Nope, it’s lonely. Quiet little lonely. Sulking around, trying to get noticed. Me, trying to ignore it.
I feel lonely. There’s a lot I enjoy about my life - I have a lot of privileges and freedoms to cultivate the life that I desire. But I’m often lonely. I grew up in the era of the TV show Friends - assuming that once I’d hit my 20s, I’d suddenly have a group of local friends a mere stone’s throw away from wherever I lived, and we’d all be friends with each other. Television really punches you in the gut with that narrative. How I Met Your Mother was like that too and they upgraded - They actually hung out at a BAR (side note: Both shows managed to never see people of color in New York City which is another bit of writing for another day.)
I also thought I’d have a partner. I’ve lived with a partner before, someone I believed I loved with my whole heart, despite how strained and incompatible we were. Yet I was so lonely so much of the time. I felt so alone in my own feelings. I felt alone in my experience. I felt isolated.
At the same time, I relish being alone. As an introvert, I love that quiet time to myself in my house, just the cat nestled up somewhere and me. I crave it when I don’t have that time regularly.
I’m acutely aware of the difference between being alone and being lonely. I write that and yet I sabotage being alone in order to avoid being lonely. Loneliness is one of those feelings I push away as much as possible when I’m alone. I leave the TV on in the background when I'm at home. I get lost browsing social media, watching other people’s lives appear less lonely than my own.
But when I exist, quietly, in my home. After a long day. No distractions. That’s when I feel it. It’s like this weighted blanket. It’s sort of comforting because it’s so familiar. And it’s also...heavy and a bit sad. Because the fantasy of being less lonely is so aggressively pushed onto our lives. Social media. Television shows. The constant messaging of always being with friends and finding a romantic partner that you live happily ever after with. Meanwhile there are people who are living alone - or with other people - and secretly being miserable.
I don’t consider myself to be secretly miserable. I did at one point. It turned out I was secretly suffering from depression.
Depression treated, the loneliness remains palpable. Sometimes it feels like some pieces are missing.
When I finally do confront the loneliness, it’s actually ok. The world doesn’t fall apart. I don’t sink into a deep depression, from which I’ll never return. I just feel a bit heavy, a bit “ok, this sucks.” Sometimes a bit of dread wrapped in questions - what if I always feel this way, what if I never meet someone to build a life with?
And then the reminder comes from inside me: loneliness exists regardless of that external life you’re thinking about from television. Being around people can't prevent loneliness. Being in a relationship doesn't guarantee you won't feel lonely ever again. The loneliness only alleviates itself when you let the feeling of connectedness in. Connection to the universe, to community, to family and friends. You feel that warmth come in and you feel a bit less weighted by lonely, even if you are still alone.
The cure for aloneness is company.
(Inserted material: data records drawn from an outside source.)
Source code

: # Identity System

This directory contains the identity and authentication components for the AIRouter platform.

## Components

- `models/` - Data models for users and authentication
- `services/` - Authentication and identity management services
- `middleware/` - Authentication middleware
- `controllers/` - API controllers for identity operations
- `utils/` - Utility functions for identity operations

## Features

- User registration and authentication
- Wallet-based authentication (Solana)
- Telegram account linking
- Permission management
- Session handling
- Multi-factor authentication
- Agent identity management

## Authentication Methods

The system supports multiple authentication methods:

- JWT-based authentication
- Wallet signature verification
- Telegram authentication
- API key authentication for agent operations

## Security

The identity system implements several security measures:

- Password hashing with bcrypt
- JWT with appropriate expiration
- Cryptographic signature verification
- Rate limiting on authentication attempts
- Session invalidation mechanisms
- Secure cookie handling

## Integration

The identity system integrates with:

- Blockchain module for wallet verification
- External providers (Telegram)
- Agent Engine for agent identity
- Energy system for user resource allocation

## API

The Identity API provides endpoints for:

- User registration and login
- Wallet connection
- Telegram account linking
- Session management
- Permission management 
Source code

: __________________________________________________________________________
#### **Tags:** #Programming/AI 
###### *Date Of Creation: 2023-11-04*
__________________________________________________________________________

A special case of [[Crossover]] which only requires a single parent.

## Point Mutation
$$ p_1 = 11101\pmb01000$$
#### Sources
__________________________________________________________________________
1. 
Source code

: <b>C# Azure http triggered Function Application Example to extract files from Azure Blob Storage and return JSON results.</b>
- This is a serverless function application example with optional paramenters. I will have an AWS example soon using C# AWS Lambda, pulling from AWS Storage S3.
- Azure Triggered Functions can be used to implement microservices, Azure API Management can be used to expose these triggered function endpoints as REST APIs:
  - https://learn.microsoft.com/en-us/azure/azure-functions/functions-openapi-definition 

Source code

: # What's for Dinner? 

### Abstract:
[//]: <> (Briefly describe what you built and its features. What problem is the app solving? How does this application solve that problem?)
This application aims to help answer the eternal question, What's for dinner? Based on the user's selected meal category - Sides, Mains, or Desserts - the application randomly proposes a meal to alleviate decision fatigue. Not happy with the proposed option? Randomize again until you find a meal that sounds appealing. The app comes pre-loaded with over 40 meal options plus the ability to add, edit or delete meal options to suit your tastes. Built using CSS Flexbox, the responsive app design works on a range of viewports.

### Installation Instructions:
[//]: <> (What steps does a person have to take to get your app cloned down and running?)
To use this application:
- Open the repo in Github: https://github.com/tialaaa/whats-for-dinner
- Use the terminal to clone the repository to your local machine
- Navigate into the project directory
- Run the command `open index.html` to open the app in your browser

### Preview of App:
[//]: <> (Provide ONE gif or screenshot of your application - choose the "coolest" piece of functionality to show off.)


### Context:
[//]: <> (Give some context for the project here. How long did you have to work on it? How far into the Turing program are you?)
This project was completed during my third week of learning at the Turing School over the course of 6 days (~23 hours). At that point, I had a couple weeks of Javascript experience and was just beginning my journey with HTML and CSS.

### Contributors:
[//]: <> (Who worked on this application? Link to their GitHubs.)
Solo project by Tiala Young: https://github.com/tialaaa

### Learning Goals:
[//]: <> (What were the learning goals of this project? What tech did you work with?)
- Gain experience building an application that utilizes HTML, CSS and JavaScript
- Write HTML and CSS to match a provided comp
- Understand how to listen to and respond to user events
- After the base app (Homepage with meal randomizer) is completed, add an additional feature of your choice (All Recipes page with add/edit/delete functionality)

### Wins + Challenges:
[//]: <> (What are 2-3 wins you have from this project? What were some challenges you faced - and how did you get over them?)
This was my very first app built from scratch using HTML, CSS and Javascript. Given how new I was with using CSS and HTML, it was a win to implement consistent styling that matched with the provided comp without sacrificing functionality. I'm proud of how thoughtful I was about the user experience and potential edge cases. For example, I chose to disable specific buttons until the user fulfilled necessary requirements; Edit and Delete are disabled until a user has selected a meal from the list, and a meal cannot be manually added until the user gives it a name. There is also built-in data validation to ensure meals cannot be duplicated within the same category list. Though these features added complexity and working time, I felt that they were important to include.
The cure for loneliness is connectedness.
When I was in college, a guest lecturer asked us to complete a short writing exercise.
Who do you love? Who loves you?
I think about this prompt often, years later. I feel less alone when I think of the people I love. I feel less lonely when I think of the people who love me. That’s the connection - the threads getting woven together, over distances and over timezones. It knits us into a cozy little blanket.